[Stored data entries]

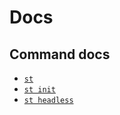 # Docs

## Command docs

* [`st`](st.md)
* [`st init`](st-init.md)
* [`st headless`](st-headless.md)

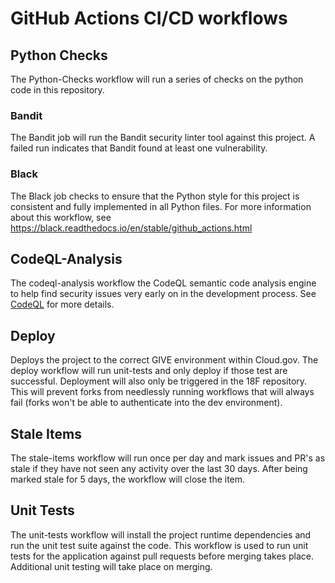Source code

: # GitHub Actions CI/CD workflows

## Python Checks
The Python-Checks workflow will run a series of checks on the python code
in this repository.

### Bandit
The Bandit job will run the Bandit security linter tool against this 
project. A failed run indicates that Bandit found at least one vulnerability.

### Black
The Black job checks to ensure that the Python style
for this project is consistent and fully implemented in all Python files.
For more information about this workflow, see
https://black.readthedocs.io/en/stable/github_actions.html

## CodeQL-Analysis
The codeql-analysis workflow the CodeQL semantic code analysis engine to help
find security issues very early on in the development process. See
[CodeQL](https://securitylab.github.com/tools/codeql) for more details.

## Deploy
Deploys the project to the correct GIVE environment within Cloud.gov. The
deploy workflow will run unit-tests and only deploy if those test are
successful. Deployment will also only be triggered in the 18F repository. This
will prevent forks from needlessly running workflows that will always fail
(forks won't be able to authenticate into the dev environment).

## Stale Items
The stale-items workflow will run once per day and mark issues and PR's as
stale if they have not seen any activity over the last 30 days. After being
marked stale for 5 days, the workflow will close the item.

## Unit Tests
The unit-tests workflow will install the project runtime dependencies and run
the unit test suite against the code. This workflow is used to run unit tests
for the application against pull requests before merging takes place. Additional
unit testing will take place on merging.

#### What you need to do:
Copy the lines above exactly, beginning at the line that has "successful. Deployment will" and stopping after the line that has "stale if they", and omit the rest.

#### Response:
successful. Deployment will also only be triggered in the 18F repository. This
will prevent forks from needlessly running workflows that will always fail
(forks won't be able to authenticate into the dev environment).

## Stale Items
The stale-items workflow will run once per day and mark issues and PR's as
stale if they have not seen any activity over the last 30 days. After being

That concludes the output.